Un choc (littéraire).
Alice Thomas Ellis écrit "autrement". J'avais déjà lu "Les habits neufs de Margaret", dont j'avais dit : tout y est juste, les femmes y sont représentées telles qu'elles sont vraiment, c'est-à dire telles qu'on ne les montre pratiquement jamais.
Un réveillon mortel (mortel sera longtemps à prendre dans son sens figuré, jusqu'à la fin du livre où il prendra son sens propre) confirme cette faculté qu'a l'auteur de présenter à la fois l'endroit et l'envers du décor. de déballer tout, de ne jamais rester à la surface des évènements.
L'endroit, ce serait, comme dans presque tous les romans, l'histoire en elle-même, un petit groupe de personnes qui ne se connaissent pas et choisissent de passer Noël dans une auberge du fin fond de l'Ecosse.
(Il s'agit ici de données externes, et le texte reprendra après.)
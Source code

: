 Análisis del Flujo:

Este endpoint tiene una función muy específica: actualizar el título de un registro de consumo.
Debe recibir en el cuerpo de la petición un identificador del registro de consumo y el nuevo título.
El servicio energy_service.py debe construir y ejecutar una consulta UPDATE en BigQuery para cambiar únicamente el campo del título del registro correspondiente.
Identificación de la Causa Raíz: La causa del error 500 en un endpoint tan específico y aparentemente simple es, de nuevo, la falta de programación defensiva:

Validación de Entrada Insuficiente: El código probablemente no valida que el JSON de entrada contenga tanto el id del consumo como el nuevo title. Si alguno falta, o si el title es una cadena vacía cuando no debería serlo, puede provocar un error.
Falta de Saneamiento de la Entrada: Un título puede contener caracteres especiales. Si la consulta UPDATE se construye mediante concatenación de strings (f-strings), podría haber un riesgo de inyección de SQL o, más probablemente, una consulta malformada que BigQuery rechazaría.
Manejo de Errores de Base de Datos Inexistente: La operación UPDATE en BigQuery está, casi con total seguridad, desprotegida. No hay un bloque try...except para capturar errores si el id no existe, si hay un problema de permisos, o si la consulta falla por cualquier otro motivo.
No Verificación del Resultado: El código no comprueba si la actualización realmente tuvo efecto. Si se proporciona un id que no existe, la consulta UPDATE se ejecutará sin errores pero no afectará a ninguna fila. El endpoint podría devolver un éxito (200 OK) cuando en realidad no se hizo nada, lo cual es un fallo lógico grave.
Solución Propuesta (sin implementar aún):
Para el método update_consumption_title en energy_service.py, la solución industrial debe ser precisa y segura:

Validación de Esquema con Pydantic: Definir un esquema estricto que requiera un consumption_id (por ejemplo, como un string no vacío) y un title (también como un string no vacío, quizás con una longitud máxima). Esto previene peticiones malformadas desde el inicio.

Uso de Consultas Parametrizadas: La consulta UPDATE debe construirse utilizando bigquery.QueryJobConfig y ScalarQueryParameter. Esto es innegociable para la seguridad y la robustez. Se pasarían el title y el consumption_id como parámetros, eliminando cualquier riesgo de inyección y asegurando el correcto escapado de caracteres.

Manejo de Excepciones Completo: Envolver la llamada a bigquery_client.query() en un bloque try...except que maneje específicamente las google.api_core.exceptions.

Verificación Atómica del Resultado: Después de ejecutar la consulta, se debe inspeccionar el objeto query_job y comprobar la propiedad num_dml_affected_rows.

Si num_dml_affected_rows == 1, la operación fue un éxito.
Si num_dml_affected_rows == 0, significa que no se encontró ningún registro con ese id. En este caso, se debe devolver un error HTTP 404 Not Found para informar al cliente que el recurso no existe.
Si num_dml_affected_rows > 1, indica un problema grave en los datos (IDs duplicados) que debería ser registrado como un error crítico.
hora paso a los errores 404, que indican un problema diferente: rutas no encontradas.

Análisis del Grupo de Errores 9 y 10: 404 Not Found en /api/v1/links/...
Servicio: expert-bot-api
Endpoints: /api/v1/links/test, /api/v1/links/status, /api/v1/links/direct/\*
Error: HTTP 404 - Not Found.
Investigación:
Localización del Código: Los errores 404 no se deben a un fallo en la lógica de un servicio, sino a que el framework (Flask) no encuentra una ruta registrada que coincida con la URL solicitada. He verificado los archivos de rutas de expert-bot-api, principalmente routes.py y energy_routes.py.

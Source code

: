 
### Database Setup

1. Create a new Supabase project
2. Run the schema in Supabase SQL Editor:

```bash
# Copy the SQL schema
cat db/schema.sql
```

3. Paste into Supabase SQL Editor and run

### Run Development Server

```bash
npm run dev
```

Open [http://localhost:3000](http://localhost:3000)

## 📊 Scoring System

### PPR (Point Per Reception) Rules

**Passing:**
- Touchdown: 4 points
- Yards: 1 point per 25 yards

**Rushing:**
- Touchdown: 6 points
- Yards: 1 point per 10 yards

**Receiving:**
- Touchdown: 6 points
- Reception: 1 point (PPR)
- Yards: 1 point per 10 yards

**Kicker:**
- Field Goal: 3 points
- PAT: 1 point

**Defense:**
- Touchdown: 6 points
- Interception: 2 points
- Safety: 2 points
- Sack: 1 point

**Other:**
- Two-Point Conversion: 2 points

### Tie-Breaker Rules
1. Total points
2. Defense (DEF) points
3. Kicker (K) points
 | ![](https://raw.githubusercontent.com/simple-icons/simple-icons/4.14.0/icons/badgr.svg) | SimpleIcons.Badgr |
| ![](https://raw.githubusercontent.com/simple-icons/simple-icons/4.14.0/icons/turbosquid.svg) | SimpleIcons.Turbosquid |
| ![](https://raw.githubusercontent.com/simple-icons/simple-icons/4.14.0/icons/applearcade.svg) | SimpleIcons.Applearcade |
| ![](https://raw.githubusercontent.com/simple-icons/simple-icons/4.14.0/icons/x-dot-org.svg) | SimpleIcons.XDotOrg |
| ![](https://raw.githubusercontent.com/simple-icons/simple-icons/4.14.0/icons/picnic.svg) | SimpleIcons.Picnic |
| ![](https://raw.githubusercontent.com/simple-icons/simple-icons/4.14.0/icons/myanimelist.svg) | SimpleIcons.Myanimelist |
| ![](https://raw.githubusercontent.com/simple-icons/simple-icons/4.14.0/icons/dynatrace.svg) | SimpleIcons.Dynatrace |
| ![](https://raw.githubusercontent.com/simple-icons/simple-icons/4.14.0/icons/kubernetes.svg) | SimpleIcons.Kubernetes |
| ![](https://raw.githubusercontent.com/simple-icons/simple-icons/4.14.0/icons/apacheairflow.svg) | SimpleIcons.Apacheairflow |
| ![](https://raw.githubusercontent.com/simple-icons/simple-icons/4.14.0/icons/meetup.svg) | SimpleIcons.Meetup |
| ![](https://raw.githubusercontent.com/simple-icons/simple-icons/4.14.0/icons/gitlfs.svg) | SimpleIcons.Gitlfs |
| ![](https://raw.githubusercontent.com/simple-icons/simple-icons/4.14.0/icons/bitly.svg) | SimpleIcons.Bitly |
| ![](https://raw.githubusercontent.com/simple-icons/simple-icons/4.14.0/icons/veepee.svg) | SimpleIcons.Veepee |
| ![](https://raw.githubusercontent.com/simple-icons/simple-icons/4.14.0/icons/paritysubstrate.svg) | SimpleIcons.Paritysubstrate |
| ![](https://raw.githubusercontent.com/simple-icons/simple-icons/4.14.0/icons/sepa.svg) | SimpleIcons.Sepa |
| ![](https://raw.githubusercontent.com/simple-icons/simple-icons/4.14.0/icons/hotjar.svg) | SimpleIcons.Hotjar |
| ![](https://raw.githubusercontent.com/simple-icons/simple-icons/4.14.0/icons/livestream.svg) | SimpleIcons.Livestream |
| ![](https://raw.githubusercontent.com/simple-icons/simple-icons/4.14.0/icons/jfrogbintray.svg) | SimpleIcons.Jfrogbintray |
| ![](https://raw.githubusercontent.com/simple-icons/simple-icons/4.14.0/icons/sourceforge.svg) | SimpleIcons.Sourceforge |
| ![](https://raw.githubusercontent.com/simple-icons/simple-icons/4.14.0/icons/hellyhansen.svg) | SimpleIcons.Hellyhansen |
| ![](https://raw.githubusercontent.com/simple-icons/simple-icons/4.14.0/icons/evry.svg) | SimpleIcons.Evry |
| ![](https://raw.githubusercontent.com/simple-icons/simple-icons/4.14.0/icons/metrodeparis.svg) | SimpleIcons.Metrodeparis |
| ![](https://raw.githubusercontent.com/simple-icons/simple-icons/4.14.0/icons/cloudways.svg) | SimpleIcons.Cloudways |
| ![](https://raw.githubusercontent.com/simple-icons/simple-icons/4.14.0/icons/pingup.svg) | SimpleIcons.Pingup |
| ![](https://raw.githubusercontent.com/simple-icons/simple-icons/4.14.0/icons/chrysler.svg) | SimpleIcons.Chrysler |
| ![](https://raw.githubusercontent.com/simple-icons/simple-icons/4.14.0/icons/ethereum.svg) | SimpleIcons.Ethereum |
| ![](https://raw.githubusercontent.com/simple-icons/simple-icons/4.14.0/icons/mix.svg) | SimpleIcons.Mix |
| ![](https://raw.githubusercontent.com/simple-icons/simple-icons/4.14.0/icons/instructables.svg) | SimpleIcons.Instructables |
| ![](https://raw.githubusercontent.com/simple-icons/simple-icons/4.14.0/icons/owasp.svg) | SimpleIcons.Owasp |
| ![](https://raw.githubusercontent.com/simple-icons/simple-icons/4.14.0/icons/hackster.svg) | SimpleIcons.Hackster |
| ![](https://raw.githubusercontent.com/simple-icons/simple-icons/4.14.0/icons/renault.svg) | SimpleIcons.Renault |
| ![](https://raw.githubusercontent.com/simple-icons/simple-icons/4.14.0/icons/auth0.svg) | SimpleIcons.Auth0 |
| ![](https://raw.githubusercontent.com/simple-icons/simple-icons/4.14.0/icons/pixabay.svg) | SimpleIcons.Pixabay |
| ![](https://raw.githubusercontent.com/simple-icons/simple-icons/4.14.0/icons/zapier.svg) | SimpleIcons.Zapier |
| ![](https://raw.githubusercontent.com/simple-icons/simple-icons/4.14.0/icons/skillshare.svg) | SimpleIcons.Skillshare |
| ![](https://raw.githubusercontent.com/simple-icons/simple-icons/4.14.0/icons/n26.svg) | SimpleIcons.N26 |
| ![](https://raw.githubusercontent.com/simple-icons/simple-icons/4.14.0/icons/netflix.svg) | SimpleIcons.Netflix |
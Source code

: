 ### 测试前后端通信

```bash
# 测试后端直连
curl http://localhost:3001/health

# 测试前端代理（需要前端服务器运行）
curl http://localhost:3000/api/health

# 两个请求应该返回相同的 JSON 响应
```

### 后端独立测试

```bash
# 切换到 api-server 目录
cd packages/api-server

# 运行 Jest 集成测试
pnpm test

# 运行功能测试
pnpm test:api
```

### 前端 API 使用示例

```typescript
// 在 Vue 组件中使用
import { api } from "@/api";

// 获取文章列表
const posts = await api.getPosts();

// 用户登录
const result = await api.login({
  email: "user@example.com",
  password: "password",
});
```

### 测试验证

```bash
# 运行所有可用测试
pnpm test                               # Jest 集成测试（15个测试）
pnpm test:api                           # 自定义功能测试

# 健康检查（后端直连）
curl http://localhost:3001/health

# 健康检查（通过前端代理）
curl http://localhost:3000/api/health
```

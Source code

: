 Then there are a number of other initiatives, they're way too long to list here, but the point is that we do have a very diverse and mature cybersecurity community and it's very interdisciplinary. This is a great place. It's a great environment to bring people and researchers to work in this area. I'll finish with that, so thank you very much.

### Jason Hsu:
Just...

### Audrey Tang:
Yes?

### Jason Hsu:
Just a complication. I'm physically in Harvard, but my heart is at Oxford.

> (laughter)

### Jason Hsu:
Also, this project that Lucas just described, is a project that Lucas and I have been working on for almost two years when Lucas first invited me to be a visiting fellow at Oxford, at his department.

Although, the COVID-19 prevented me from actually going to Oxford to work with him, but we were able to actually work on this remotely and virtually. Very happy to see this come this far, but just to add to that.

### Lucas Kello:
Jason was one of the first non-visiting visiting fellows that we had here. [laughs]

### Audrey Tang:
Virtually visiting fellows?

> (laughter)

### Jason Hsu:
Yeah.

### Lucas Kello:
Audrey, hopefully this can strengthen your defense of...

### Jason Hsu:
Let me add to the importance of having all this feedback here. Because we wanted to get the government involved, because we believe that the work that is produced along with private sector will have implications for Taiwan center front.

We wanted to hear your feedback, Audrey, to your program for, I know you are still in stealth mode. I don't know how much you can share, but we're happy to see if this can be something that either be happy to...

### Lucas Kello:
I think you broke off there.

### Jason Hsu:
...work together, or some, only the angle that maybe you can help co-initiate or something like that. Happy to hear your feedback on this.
Il ne leur arrive pratiquement rien, jusqu'à la chute finale. Cela se lit bien, c'est bien écrit, au début il semble que ce soit un livre relaxant, pour la période des fêtes : vous vous endormez le soir (le livre est un assez bon somnifère) et quand vous vous réveillez le matin les personnages en sont toujours au même point, et vous avec eux.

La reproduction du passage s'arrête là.